### Activity
Starting with the line containing "## Features" and going on through the line containing "## Rationale", return the lines of the data below exactly, and only those.
──────── Given records ────────
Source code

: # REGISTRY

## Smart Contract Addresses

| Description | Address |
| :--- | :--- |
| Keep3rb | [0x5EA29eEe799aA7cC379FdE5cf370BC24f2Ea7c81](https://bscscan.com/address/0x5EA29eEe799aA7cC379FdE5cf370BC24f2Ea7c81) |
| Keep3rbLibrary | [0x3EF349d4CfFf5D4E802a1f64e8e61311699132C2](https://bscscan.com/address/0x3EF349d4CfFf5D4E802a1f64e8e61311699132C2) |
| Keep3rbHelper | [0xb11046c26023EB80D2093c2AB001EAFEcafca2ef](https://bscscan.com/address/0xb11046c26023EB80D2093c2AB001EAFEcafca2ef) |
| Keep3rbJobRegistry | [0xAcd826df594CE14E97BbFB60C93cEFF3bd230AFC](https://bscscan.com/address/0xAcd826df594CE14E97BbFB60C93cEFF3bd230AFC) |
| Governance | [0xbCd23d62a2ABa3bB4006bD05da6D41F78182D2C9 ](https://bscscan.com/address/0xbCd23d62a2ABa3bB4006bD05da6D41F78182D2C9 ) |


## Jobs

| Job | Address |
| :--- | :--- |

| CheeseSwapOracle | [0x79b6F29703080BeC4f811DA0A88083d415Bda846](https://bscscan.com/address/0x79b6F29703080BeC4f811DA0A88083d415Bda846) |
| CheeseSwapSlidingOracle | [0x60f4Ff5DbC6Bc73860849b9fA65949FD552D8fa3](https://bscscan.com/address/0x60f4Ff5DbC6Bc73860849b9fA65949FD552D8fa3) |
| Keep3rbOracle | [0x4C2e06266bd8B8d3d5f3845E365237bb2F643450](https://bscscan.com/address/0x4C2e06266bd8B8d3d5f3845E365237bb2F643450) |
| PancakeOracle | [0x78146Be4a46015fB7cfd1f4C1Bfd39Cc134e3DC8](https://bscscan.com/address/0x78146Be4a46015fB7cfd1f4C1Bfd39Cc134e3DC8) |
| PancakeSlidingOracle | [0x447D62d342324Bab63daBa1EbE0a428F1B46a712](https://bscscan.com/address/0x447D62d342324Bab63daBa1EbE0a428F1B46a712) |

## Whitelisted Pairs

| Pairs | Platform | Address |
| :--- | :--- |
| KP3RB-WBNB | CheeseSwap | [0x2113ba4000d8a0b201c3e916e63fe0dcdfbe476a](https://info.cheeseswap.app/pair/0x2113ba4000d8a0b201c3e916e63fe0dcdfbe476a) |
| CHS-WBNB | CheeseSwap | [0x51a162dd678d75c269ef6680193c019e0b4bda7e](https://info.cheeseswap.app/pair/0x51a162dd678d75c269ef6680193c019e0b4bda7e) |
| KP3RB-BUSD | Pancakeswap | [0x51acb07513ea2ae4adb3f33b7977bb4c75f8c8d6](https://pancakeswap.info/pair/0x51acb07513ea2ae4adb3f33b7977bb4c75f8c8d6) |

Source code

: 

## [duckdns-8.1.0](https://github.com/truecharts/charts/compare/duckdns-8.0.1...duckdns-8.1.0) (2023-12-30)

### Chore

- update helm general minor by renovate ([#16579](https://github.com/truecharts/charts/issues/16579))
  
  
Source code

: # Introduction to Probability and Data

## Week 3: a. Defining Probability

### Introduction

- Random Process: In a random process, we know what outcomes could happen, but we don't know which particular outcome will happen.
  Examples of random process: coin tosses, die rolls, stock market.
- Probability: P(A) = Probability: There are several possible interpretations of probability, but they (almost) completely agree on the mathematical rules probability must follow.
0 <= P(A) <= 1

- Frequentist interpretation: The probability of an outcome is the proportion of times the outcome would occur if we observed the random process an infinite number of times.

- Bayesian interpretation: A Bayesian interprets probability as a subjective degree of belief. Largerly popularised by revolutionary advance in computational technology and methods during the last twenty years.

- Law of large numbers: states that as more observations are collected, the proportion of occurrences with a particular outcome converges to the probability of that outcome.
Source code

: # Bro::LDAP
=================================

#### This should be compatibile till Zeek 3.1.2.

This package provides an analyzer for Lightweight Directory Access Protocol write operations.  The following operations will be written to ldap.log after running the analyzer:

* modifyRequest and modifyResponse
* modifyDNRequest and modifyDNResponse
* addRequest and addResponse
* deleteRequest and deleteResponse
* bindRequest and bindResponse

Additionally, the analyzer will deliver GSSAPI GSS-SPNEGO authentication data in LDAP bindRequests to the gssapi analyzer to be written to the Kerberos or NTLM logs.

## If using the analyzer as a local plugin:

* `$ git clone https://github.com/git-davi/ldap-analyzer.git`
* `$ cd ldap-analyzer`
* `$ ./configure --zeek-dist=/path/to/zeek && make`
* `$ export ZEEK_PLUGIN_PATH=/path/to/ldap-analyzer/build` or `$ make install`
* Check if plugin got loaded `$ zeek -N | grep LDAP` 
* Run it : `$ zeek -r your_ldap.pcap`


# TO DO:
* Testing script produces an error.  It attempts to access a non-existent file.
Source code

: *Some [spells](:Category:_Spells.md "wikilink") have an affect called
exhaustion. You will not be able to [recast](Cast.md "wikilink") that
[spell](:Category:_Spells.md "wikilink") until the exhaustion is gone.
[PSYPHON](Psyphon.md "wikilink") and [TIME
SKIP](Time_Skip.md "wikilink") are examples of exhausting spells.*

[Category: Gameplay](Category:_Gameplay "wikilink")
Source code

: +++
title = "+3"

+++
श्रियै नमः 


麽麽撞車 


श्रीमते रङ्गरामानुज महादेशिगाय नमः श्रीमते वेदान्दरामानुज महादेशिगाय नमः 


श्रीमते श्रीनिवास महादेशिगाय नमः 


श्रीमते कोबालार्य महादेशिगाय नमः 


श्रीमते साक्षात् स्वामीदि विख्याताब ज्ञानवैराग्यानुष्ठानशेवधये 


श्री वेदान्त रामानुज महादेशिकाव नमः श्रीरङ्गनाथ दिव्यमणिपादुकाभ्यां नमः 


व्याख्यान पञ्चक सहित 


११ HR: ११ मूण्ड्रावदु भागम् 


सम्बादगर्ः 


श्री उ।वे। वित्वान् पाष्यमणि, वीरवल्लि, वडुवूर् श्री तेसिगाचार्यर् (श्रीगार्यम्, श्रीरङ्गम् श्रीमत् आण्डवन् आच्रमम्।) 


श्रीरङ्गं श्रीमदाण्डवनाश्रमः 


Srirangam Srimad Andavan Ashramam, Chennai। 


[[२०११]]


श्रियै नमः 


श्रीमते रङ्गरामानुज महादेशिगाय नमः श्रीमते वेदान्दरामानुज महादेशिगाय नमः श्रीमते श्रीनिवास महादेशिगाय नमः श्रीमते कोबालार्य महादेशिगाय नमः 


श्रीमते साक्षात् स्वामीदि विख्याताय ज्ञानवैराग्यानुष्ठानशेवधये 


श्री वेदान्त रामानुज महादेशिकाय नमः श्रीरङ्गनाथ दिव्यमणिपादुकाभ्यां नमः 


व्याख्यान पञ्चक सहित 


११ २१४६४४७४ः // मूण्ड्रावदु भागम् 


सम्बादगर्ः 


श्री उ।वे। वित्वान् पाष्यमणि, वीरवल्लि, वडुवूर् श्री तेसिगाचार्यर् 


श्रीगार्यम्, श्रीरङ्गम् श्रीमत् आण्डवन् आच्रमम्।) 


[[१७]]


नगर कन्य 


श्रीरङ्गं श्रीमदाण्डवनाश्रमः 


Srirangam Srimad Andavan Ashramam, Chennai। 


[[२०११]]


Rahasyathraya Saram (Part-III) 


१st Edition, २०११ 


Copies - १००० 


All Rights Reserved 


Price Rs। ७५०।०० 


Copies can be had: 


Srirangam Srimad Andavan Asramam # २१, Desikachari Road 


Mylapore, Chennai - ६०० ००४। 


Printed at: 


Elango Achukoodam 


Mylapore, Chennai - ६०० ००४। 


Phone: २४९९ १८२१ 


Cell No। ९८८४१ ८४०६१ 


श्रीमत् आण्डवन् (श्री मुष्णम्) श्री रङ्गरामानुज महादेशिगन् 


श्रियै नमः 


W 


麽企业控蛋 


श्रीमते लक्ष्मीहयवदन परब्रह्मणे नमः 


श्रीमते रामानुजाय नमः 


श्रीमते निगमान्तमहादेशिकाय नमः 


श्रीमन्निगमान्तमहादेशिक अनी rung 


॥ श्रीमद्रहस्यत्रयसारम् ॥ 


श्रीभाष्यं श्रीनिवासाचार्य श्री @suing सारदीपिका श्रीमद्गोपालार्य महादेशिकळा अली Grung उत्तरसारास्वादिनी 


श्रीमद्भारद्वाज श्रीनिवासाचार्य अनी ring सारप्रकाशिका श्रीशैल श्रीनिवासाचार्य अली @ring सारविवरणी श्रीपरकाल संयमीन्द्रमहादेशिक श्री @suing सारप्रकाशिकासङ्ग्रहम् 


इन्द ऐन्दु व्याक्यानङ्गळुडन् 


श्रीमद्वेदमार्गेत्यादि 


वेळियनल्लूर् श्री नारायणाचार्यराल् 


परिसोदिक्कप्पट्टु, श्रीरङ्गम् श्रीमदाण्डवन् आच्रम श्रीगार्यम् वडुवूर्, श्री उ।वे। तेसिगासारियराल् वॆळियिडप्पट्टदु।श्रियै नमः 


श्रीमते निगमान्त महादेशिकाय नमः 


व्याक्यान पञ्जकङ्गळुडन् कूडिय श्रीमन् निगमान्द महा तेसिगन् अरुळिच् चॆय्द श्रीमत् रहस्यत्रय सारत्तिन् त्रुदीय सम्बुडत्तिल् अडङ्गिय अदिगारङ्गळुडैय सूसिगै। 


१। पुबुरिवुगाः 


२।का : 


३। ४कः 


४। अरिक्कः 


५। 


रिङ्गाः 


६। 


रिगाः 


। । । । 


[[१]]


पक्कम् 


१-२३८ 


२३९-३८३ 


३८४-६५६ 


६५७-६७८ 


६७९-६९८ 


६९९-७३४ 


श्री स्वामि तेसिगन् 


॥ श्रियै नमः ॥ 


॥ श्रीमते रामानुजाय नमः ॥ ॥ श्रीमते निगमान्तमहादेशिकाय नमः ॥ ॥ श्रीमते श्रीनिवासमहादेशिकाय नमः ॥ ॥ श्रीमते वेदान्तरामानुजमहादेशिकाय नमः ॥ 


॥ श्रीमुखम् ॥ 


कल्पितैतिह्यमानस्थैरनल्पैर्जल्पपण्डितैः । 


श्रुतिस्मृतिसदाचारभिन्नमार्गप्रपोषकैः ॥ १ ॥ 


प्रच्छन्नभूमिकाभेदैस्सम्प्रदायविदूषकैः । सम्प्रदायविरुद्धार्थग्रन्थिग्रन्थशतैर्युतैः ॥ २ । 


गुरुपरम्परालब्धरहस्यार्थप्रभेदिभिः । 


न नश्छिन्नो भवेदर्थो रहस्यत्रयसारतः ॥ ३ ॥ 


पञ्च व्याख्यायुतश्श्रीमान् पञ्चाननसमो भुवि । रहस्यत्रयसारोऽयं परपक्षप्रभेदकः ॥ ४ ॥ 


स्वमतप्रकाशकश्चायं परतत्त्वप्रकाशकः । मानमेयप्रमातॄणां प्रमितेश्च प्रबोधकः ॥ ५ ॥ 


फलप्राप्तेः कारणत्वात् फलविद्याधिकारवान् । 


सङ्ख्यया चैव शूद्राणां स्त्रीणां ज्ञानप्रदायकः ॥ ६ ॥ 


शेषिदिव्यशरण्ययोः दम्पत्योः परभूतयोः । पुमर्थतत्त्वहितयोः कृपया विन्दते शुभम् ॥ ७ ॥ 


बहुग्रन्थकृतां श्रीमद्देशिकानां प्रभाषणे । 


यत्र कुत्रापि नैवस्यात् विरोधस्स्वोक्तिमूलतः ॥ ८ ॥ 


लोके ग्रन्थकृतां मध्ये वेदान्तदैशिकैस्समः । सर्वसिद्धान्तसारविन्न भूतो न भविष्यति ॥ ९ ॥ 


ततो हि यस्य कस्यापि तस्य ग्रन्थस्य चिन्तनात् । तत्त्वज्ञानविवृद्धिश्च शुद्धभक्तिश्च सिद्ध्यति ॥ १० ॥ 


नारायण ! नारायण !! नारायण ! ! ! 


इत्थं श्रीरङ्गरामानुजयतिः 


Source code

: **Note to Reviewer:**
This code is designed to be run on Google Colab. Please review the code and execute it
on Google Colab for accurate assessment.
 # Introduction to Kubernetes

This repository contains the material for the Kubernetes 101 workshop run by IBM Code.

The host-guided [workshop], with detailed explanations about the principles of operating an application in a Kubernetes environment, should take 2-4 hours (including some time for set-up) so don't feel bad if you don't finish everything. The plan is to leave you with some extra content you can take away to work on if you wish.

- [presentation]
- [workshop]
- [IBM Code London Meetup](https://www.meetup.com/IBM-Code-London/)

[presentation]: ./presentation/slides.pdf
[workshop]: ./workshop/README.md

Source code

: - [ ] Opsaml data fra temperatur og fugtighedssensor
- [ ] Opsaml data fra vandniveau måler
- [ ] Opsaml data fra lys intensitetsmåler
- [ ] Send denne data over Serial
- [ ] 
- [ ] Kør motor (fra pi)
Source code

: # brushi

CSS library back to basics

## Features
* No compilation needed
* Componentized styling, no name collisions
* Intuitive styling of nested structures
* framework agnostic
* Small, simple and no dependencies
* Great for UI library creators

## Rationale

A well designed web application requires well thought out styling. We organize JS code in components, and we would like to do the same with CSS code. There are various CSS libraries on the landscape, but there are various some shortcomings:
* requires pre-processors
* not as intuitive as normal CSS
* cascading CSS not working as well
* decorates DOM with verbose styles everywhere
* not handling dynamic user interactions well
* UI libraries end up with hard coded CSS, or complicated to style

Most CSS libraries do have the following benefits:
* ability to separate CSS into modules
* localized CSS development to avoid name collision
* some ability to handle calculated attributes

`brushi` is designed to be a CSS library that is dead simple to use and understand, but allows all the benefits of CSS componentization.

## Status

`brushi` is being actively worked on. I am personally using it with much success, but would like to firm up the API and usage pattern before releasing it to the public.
────────
### Expected answer
## Features
* No compilation needed
* Componentized styling, no name collisions
* Intuitive styling of nested structures
* framework agnostic
* Small, simple and no dependencies
* Great for UI library creators

## Rationale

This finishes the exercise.